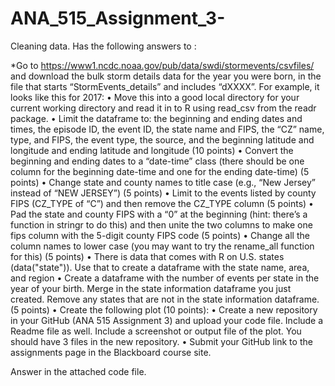 # ANA_515_Assignment_3-
Cleaning data.
Has the following answers to :

 *Go to https://www1.ncdc.noaa.gov/pub/data/swdi/stormevents/csvfiles/ and download the bulk storm details data for the year you were born, in the file that starts “StormEvents_details” and includes “dXXXX”. For example, it looks like this for 2017:
• Move this into a good local directory for your current working directory and read it in to R using read_csv from the readr package.
• Limit the dataframe to: the beginning and ending dates and times, the episode ID, the event ID, the state name and FIPS, the “CZ” name, type, and FIPS, the event type, the source, and the beginning latitude and longitude and ending latitude and longitude (10 points)
• Convert the beginning and ending dates to a “date-time” class (there should be one column for the beginning date-time and one for the ending date-time) (5 points)
• Change state and county names to title case (e.g., “New Jersey” instead of “NEW JERSEY”) (5 points)
• Limit to the events listed by county FIPS (CZ_TYPE of “C”) and then remove the CZ_TYPE column (5 points)
• Pad the state and county FIPS with a “0” at the beginning (hint: there’s a function in stringr to do this) and then unite the two columns to make one fips column with the 5-digit county FIPS code (5 points)
• Change all the column names to lower case (you may want to try the rename_all function for this) (5 points)
• There is data that comes with R on U.S. states (data("state")). Use that to create a dataframe with the state name, area, and region
• Create a dataframe with the number of events per state in the year of your birth. Merge in the state information dataframe you just created. Remove any states that are not in the state information dataframe. (5 points)
• Create the following plot (10 points):
• Create a new repository in your GitHub (ANA 515 Assignment 3) and upload your code file. Include a Readme file as well. Include a screenshot or output file of the plot. You should have 3 files in the new repository.
• Submit your GitHub link to the assignments page in the Blackboard course site.

Answer in the attached code file.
= = = =
Exercise:
Above are the entries. Output exactly the lines beginning with the line that has "Has the following" and ending with the line that has "the new repository.".

Solved exercise:
Has the following answers to :

 *Go to https://www1.ncdc.noaa.gov/pub/data/swdi/stormevents/csvfiles/ and download the bulk storm details data for the year you were born, in the file that starts “StormEvents_details” and includes “dXXXX”. For example, it looks like this for 2017:
• Move this into a good local directory for your current working directory and read it in to R using read_csv from the readr package.
• Limit the dataframe to: the beginning and ending dates and times, the episode ID, the event ID, the state name and FIPS, the “CZ” name, type, and FIPS, the event type, the source, and the beginning latitude and longitude and ending latitude and longitude (10 points)
• Convert the beginning and ending dates to a “date-time” class (there should be one column for the beginning date-time and one for the ending date-time) (5 points)
• Change state and county names to title case (e.g., “New Jersey” instead of “NEW JERSEY”) (5 points)
• Limit to the events listed by county FIPS (CZ_TYPE of “C”) and then remove the CZ_TYPE column (5 points)
• Pad the state and county FIPS with a “0” at the beginning (hint: there’s a function in stringr to do this) and then unite the two columns to make one fips column with the 5-digit county FIPS code (5 points)
• Change all the column names to lower case (you may want to try the rename_all function for this) (5 points)
• There is data that comes with R on U.S. states (data("state")). Use that to create a dataframe with the state name, area, and region
• Create a dataframe with the number of events per state in the year of your birth. Merge in the state information dataframe you just created. Remove any states that are not in the state information dataframe. (5 points)
• Create the following plot (10 points):
• Create a new repository in your GitHub (ANA 515 Assignment 3) and upload your code file. Include a Readme file as well. Include a screenshot or output file of the plot. You should have 3 files in the new repository.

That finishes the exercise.